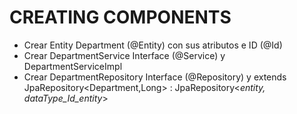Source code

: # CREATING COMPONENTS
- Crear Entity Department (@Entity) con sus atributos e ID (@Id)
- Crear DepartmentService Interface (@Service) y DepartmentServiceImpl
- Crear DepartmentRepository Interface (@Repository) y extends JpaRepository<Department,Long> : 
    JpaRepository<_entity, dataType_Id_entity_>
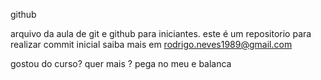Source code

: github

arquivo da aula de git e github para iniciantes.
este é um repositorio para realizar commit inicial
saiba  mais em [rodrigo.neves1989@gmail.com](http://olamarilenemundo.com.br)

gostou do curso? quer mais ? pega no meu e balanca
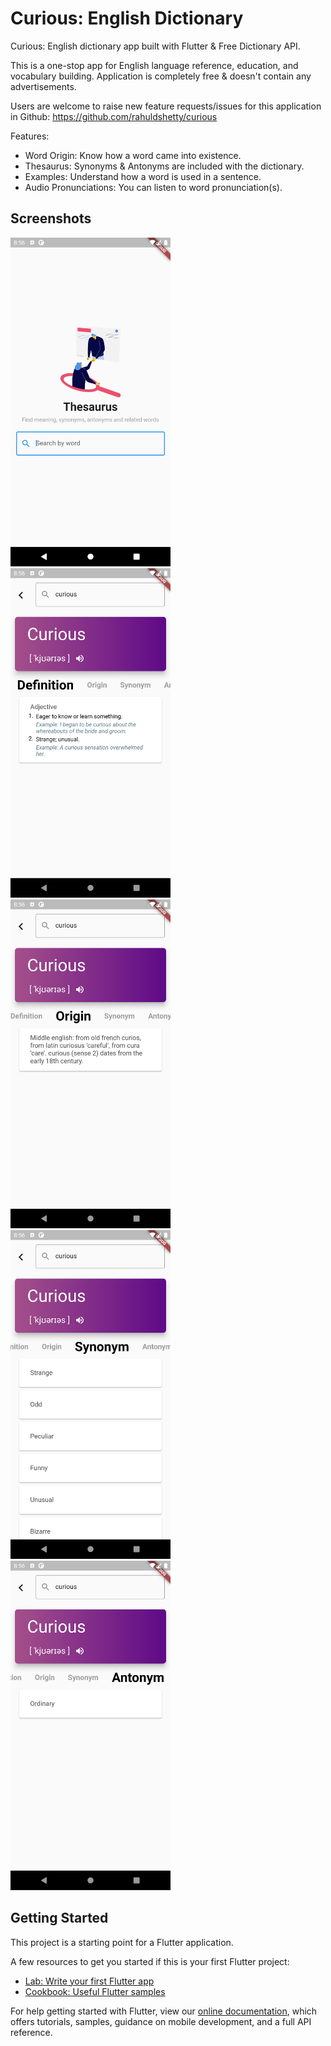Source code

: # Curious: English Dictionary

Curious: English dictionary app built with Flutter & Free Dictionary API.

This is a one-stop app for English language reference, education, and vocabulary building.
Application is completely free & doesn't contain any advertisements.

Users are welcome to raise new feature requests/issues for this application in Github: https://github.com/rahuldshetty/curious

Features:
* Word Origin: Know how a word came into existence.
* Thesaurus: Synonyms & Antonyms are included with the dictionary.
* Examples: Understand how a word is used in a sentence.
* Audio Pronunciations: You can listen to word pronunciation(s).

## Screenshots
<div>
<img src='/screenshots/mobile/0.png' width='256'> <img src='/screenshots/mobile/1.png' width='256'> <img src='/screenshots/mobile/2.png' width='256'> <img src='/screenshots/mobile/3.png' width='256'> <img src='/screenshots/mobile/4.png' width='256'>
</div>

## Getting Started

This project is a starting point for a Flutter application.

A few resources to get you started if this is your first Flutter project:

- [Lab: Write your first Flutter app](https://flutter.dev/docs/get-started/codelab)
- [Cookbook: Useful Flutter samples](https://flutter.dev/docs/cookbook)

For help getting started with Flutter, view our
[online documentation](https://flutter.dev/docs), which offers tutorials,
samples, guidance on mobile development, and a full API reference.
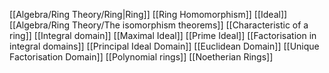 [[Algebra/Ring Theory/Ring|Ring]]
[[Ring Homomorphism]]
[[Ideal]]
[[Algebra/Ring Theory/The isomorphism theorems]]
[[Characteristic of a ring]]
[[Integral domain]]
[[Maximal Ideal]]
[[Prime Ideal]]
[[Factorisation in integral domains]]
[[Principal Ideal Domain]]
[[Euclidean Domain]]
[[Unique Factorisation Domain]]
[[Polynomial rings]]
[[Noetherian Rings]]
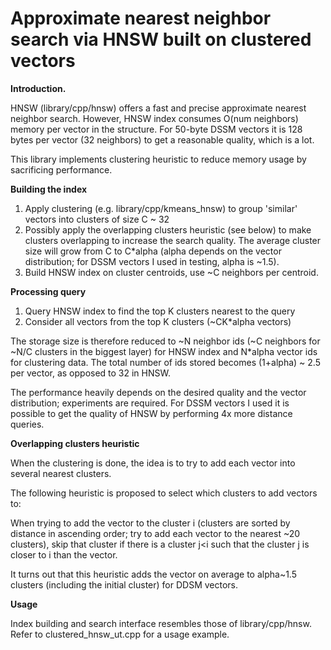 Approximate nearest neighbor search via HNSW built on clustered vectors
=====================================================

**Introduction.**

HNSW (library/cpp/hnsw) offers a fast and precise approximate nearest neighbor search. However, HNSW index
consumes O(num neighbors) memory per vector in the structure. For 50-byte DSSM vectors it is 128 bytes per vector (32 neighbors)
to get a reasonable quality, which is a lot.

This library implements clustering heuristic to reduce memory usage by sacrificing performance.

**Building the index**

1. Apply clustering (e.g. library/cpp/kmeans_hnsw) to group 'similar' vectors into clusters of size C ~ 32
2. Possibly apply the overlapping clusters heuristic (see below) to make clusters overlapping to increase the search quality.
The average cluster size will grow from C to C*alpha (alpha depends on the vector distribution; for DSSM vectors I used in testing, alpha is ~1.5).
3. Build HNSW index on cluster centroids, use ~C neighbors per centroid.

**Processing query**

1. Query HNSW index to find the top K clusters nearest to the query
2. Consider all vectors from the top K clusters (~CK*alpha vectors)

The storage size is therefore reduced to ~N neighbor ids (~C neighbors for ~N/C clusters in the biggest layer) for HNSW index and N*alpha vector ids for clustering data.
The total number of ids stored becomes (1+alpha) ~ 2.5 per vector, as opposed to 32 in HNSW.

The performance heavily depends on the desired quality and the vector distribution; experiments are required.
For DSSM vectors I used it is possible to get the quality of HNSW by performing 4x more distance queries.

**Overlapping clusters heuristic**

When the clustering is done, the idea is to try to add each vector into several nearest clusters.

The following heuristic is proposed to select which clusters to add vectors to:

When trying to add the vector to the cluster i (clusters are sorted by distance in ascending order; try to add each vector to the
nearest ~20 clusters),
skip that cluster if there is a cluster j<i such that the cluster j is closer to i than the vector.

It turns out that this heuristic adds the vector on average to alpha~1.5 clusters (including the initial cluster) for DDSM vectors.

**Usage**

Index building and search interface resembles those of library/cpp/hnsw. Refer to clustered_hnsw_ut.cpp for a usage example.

** Work to be completed **
Output only the lines above from the one containing "[[Algebra/Ring Theory/The isomorphism" to the one containing "Approximate nearest neighbor search via", both included, exactly as written and with no pictures.

** Your response **
[[Algebra/Ring Theory/The isomorphism theorems]]
[[Characteristic of a ring]]
[[Integral domain]]
[[Maximal Ideal]]
[[Prime Ideal]]
[[Factorisation in integral domains]]
[[Principal Ideal Domain]]
[[Euclidean Domain]]
[[Unique Factorisation Domain]]
[[Polynomial rings]]
[[Noetherian Rings]]
 Approximate nearest neighbor search via HNSW built on clustered vectors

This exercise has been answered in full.